**What needs to be done**
No picture belongs in the copy. Repeat each line below exactly.

Rendered images with source text:
******************************
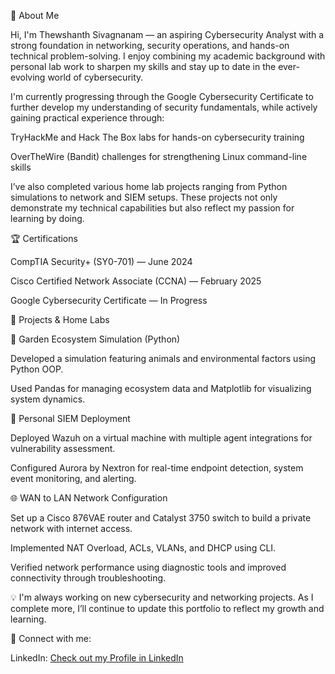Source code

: 👋 About Me

Hi, I'm Thewshanth Sivagnanam — an aspiring Cybersecurity Analyst with a strong foundation in networking, security operations, and hands-on technical problem-solving. I enjoy combining my academic background with personal lab work to sharpen my skills and stay up to date in the ever-evolving world of cybersecurity.

I'm currently progressing through the Google Cybersecurity Certificate to further develop my understanding of security fundamentals, while actively gaining practical experience through:

TryHackMe and Hack The Box labs for hands-on cybersecurity training

OverTheWire (Bandit) challenges for strengthening Linux command-line skills

I’ve also completed various home lab projects ranging from Python simulations to network and SIEM setups. These projects not only demonstrate my technical capabilities but also reflect my passion for learning by doing.


🏆 Certifications

CompTIA Security+ (SY0-701) — June 2024

Cisco Certified Network Associate (CCNA) — February 2025

Google Cybersecurity Certificate — In Progress


🔧 Projects & Home Labs

🌱 Garden Ecosystem Simulation (Python)

Developed a simulation featuring animals and environmental factors using Python OOP.

Used Pandas for managing ecosystem data and Matplotlib for visualizing system dynamics.


🔐 Personal SIEM Deployment

Deployed Wazuh on a virtual machine with multiple agent integrations for vulnerability assessment.

Configured Aurora by Nextron for real-time endpoint detection, system event monitoring, and alerting.


🌐 WAN to LAN Network Configuration

Set up a Cisco 876VAE router and Catalyst 3750 switch to build a private network with internet access.

Implemented NAT Overload, ACLs, VLANs, and DHCP using CLI.

Verified network performance using diagnostic tools and improved connectivity through troubleshooting.


💡 I'm always working on new cybersecurity and networking projects. As I complete more, I’ll continue to update this portfolio to reflect my growth and learning.


📲 Connect with me: 
  
LinkedIn: [Check out my Profile in LinkedIn](https://www.linkedin.com/in/thewshanth-sivagnanam-42719b175/)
******************************
**Response to this task**
Source code

: 👋 About Me

Hi, I'm Thewshanth Sivagnanam — an aspiring Cybersecurity Analyst with a strong foundation in networking, security operations, and hands-on technical problem-solving. I enjoy combining my academic background with personal lab work to sharpen my skills and stay up to date in the ever-evolving world of cybersecurity.

I'm currently progressing through the Google Cybersecurity Certificate to further develop my understanding of security fundamentals, while actively gaining practical experience through:

TryHackMe and Hack The Box labs for hands-on cybersecurity training

OverTheWire (Bandit) challenges for strengthening Linux command-line skills

I’ve also completed various home lab projects ranging from Python simulations to network and SIEM setups. These projects not only demonstrate my technical capabilities but also reflect my passion for learning by doing.


🏆 Certifications

CompTIA Security+ (SY0-701) — June 2024

Cisco Certified Network Associate (CCNA) — February 2025

Google Cybersecurity Certificate — In Progress


🔧 Projects & Home Labs

🌱 Garden Ecosystem Simulation (Python)

Developed a simulation featuring animals and environmental factors using Python OOP.

Used Pandas for managing ecosystem data and Matplotlib for visualizing system dynamics.


🔐 Personal SIEM Deployment

Deployed Wazuh on a virtual machine with multiple agent integrations for vulnerability assessment.

Configured Aurora by Nextron for real-time endpoint detection, system event monitoring, and alerting.


🌐 WAN to LAN Network Configuration

Set up a Cisco 876VAE router and Catalyst 3750 switch to build a private network with internet access.

Implemented NAT Overload, ACLs, VLANs, and DHCP using CLI.

Verified network performance using diagnostic tools and improved connectivity through troubleshooting.


💡 I'm always working on new cybersecurity and networking projects. As I complete more, I’ll continue to update this portfolio to reflect my growth and learning.


📲 Connect with me: 
  
LinkedIn: [Check out my Profile in LinkedIn](https://www.linkedin.com/in/thewshanth-sivagnanam-42719b175/)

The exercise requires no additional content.